• [The input]
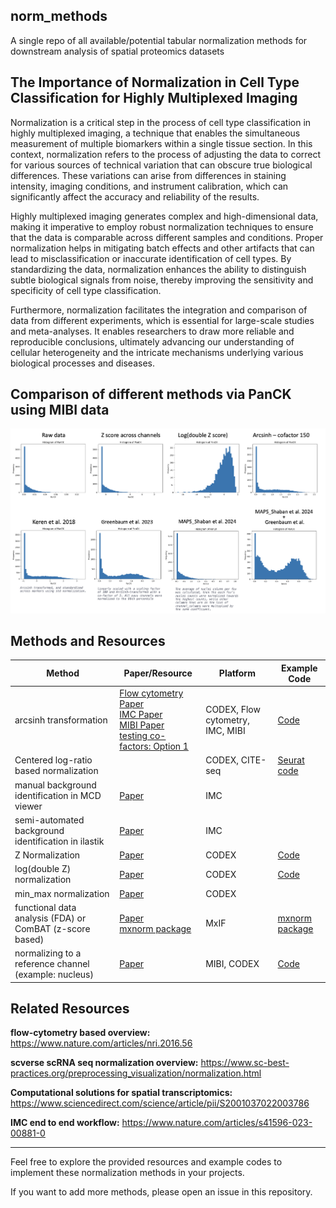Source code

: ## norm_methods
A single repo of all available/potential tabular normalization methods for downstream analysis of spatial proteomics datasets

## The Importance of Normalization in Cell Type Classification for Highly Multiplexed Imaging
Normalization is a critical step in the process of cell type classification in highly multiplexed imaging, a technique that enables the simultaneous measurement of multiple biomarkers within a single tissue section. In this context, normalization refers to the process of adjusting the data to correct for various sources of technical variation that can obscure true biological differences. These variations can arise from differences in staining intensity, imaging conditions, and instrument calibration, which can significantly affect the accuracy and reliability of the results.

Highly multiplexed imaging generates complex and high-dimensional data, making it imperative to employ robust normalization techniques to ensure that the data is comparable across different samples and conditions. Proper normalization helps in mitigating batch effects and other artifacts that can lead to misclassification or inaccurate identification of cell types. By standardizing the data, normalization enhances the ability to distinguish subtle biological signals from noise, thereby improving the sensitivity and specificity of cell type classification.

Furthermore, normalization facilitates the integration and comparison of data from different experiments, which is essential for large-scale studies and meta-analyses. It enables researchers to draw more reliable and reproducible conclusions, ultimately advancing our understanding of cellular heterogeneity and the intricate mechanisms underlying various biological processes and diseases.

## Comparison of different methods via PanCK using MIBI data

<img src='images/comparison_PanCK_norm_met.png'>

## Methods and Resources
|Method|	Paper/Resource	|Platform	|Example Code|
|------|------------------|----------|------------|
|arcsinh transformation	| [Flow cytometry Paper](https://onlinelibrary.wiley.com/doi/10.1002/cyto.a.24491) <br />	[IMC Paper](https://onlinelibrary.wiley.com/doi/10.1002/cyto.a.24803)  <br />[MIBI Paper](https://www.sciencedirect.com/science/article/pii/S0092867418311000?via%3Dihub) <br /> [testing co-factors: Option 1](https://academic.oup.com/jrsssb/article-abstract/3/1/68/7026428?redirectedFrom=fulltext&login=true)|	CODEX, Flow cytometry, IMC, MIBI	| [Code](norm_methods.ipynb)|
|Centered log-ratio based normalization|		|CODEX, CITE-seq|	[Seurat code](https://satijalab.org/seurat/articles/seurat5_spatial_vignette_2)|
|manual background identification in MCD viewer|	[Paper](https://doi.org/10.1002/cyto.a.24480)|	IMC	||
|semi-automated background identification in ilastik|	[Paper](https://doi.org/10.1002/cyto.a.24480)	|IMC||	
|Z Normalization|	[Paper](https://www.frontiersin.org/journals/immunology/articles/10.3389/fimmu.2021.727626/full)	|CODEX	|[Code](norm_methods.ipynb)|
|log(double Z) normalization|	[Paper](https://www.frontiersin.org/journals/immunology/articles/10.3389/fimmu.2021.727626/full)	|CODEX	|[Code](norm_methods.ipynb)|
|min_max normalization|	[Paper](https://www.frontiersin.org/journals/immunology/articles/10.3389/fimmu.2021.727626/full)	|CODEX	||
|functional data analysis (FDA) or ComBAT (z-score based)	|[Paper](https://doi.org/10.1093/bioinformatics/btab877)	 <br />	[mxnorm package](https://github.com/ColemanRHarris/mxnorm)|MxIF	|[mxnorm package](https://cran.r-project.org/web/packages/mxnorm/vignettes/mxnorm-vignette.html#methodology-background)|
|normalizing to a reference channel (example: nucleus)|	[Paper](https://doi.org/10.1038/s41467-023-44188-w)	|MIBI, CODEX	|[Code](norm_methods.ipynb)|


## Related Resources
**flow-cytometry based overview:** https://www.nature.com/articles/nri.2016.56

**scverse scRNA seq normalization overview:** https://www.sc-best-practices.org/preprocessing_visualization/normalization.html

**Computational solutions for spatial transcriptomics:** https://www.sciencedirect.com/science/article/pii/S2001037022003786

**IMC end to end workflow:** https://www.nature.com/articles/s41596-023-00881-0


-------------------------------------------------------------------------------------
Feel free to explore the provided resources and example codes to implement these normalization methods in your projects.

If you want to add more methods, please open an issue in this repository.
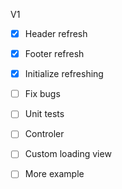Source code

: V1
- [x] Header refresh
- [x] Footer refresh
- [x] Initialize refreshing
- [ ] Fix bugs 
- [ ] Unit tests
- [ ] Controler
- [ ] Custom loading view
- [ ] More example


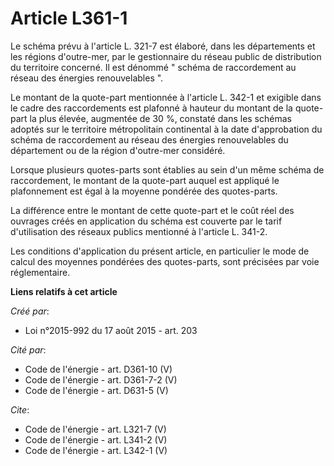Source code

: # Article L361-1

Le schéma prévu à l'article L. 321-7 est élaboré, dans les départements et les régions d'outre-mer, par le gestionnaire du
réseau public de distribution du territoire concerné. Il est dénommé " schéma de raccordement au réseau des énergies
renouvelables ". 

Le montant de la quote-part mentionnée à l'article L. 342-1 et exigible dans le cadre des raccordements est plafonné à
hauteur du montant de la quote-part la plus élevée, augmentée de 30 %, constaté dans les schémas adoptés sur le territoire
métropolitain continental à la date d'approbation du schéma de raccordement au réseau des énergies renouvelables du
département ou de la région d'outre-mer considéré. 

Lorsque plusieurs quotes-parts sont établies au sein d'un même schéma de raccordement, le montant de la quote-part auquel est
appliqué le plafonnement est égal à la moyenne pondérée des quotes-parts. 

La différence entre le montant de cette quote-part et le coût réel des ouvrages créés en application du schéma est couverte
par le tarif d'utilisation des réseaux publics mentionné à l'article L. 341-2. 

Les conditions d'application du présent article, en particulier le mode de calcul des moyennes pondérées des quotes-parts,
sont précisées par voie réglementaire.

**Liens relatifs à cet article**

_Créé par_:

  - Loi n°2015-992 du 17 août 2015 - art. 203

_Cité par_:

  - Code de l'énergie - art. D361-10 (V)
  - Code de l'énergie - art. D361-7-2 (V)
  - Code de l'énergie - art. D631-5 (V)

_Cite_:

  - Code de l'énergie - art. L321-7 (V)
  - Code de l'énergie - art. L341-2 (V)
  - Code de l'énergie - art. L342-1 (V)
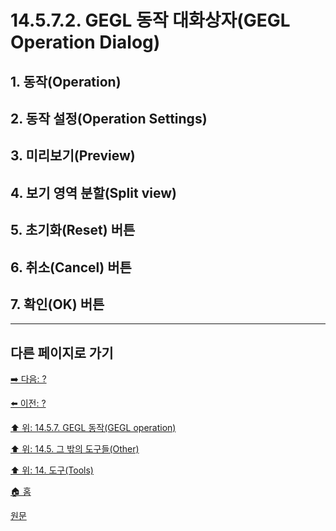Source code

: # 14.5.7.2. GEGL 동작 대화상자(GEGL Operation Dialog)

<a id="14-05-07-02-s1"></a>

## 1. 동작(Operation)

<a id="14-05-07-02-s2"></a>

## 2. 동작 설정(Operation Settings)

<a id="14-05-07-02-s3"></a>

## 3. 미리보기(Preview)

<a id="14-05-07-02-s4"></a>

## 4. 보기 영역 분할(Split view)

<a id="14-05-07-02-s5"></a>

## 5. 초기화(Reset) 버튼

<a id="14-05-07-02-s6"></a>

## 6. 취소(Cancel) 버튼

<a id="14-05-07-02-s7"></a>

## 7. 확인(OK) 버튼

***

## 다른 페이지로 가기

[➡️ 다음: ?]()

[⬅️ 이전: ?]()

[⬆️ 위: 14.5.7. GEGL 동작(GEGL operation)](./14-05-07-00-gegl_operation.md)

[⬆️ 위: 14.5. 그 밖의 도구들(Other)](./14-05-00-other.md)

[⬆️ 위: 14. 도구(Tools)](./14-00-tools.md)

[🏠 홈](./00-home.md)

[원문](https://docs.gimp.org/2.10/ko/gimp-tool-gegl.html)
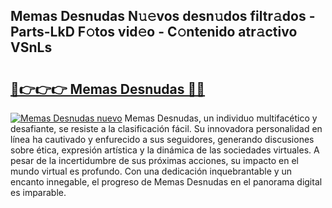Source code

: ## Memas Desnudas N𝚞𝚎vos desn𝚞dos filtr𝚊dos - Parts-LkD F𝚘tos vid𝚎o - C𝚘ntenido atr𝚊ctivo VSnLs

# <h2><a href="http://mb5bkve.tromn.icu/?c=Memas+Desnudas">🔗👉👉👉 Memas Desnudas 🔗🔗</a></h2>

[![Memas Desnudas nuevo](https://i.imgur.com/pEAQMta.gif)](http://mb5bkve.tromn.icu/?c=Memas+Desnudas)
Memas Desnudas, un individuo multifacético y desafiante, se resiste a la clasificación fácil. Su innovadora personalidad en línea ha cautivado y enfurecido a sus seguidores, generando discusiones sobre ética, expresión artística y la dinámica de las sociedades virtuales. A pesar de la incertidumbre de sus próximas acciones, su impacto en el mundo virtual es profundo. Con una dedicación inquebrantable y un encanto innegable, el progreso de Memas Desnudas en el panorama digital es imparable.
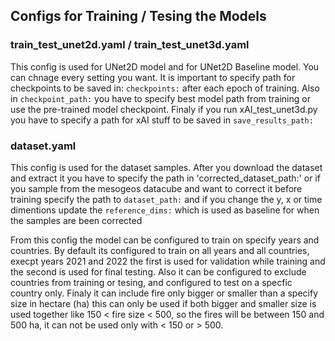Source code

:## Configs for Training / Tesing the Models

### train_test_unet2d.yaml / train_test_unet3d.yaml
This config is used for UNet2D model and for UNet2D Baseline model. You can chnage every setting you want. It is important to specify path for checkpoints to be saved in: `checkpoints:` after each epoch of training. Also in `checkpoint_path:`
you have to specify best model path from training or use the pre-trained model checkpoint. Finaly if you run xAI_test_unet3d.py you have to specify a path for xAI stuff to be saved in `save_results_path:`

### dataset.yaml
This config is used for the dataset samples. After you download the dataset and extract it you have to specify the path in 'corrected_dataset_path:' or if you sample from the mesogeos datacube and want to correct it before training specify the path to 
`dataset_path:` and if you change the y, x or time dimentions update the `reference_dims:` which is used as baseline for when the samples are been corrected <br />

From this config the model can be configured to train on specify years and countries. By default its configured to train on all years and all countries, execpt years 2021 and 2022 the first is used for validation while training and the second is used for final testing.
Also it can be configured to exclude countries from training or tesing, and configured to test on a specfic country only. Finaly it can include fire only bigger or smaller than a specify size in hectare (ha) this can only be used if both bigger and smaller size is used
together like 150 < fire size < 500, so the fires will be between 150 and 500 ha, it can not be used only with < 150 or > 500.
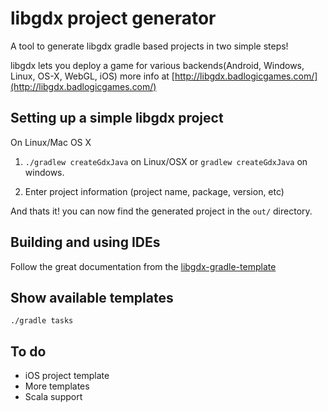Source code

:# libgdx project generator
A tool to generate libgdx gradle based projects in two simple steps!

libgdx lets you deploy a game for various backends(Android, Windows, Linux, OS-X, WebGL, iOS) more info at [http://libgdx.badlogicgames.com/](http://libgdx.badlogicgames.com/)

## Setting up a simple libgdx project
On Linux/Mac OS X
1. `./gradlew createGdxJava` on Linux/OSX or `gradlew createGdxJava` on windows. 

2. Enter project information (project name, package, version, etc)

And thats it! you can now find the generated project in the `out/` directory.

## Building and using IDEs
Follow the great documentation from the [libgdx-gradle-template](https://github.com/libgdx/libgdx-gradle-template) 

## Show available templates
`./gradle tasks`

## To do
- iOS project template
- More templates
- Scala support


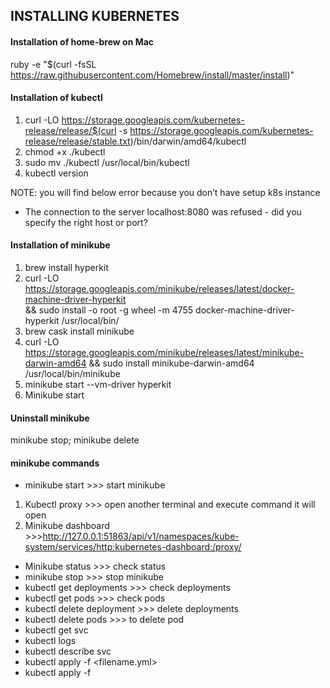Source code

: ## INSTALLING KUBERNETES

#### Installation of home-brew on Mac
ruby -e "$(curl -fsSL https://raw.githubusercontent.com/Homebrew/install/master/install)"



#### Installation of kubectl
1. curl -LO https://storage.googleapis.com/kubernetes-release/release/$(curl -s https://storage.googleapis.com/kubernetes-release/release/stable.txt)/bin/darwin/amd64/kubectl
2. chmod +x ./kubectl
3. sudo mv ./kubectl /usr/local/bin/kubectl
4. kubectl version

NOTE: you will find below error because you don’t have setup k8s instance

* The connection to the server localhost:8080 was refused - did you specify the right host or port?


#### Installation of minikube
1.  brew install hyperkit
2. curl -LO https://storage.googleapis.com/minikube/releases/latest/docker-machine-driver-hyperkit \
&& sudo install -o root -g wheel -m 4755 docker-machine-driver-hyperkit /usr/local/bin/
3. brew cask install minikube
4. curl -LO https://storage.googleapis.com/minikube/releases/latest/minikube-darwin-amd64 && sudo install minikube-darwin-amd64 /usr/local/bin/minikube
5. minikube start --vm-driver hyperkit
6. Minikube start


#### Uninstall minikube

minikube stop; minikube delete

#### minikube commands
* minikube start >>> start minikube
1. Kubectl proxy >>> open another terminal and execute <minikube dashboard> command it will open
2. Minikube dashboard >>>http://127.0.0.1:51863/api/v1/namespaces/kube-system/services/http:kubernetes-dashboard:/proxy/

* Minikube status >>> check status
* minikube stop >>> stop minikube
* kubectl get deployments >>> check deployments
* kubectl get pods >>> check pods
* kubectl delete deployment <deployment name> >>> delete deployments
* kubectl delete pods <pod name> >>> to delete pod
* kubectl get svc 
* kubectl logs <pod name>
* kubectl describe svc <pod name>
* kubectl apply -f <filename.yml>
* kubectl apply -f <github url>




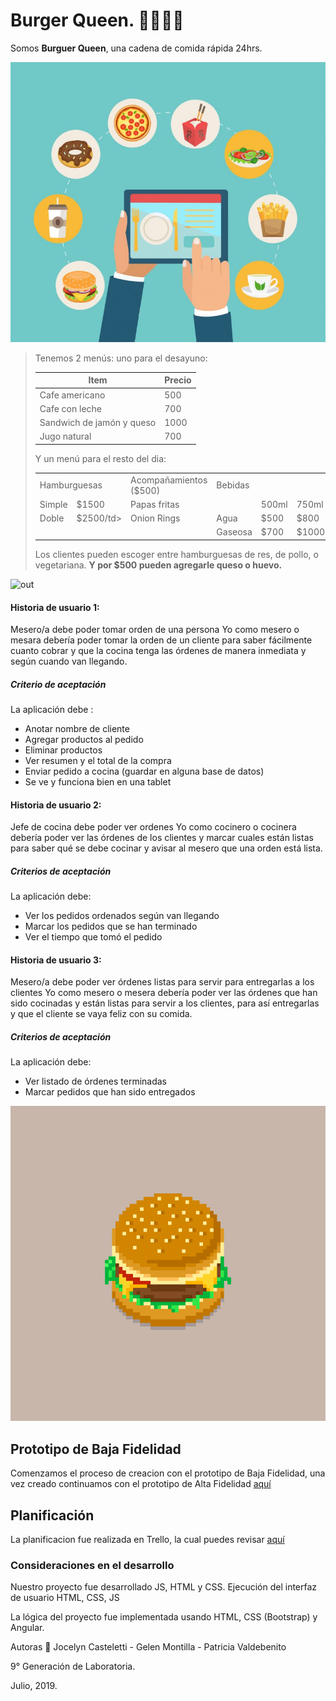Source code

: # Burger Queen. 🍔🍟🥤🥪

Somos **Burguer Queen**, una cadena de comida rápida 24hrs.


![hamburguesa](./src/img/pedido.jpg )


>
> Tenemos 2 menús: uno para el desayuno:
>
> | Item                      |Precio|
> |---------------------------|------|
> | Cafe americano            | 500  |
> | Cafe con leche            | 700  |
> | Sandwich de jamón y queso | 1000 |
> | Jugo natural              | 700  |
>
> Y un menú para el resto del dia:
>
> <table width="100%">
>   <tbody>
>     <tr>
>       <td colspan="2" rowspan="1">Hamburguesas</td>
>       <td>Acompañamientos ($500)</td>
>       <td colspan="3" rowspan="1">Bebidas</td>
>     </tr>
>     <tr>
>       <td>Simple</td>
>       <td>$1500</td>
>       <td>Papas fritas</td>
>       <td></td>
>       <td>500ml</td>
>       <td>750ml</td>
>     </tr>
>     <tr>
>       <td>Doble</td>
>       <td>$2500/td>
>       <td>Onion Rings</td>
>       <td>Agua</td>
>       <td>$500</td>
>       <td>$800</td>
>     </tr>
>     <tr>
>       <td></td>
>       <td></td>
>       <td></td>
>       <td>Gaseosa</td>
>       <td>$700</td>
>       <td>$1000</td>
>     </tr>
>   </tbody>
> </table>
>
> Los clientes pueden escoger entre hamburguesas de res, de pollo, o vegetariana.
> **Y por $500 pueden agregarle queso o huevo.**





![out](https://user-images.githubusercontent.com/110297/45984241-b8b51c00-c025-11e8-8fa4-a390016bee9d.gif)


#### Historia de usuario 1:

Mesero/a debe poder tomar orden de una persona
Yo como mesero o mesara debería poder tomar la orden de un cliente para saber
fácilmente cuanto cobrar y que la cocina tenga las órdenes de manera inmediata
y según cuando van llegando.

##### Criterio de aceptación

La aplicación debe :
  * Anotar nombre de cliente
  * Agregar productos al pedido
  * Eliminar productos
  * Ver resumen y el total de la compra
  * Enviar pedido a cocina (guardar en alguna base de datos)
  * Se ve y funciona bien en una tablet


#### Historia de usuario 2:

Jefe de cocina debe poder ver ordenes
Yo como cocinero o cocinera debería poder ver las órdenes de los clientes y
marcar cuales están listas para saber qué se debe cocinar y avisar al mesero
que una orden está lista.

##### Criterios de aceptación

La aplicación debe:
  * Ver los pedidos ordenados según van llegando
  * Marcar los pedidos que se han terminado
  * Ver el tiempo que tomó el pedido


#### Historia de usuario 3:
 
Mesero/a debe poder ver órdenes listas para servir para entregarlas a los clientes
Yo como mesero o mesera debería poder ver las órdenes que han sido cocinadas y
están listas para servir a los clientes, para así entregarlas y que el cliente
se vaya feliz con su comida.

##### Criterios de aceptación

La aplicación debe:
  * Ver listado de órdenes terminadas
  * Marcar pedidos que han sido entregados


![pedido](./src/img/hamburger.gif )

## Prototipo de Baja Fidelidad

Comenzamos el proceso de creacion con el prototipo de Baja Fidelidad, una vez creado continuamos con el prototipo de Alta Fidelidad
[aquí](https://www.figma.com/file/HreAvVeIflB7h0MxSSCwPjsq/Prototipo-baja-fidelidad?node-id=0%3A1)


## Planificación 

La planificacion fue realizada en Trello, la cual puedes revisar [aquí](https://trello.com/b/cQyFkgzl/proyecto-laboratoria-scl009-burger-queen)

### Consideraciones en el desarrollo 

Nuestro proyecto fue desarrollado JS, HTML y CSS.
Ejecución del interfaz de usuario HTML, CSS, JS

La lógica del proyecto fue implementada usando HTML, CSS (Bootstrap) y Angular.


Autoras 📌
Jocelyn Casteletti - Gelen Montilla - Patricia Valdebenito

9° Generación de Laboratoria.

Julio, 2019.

• [Exercise aim] The number of lines in the data that hold "overview" is all that should be given.

• [Solution] 2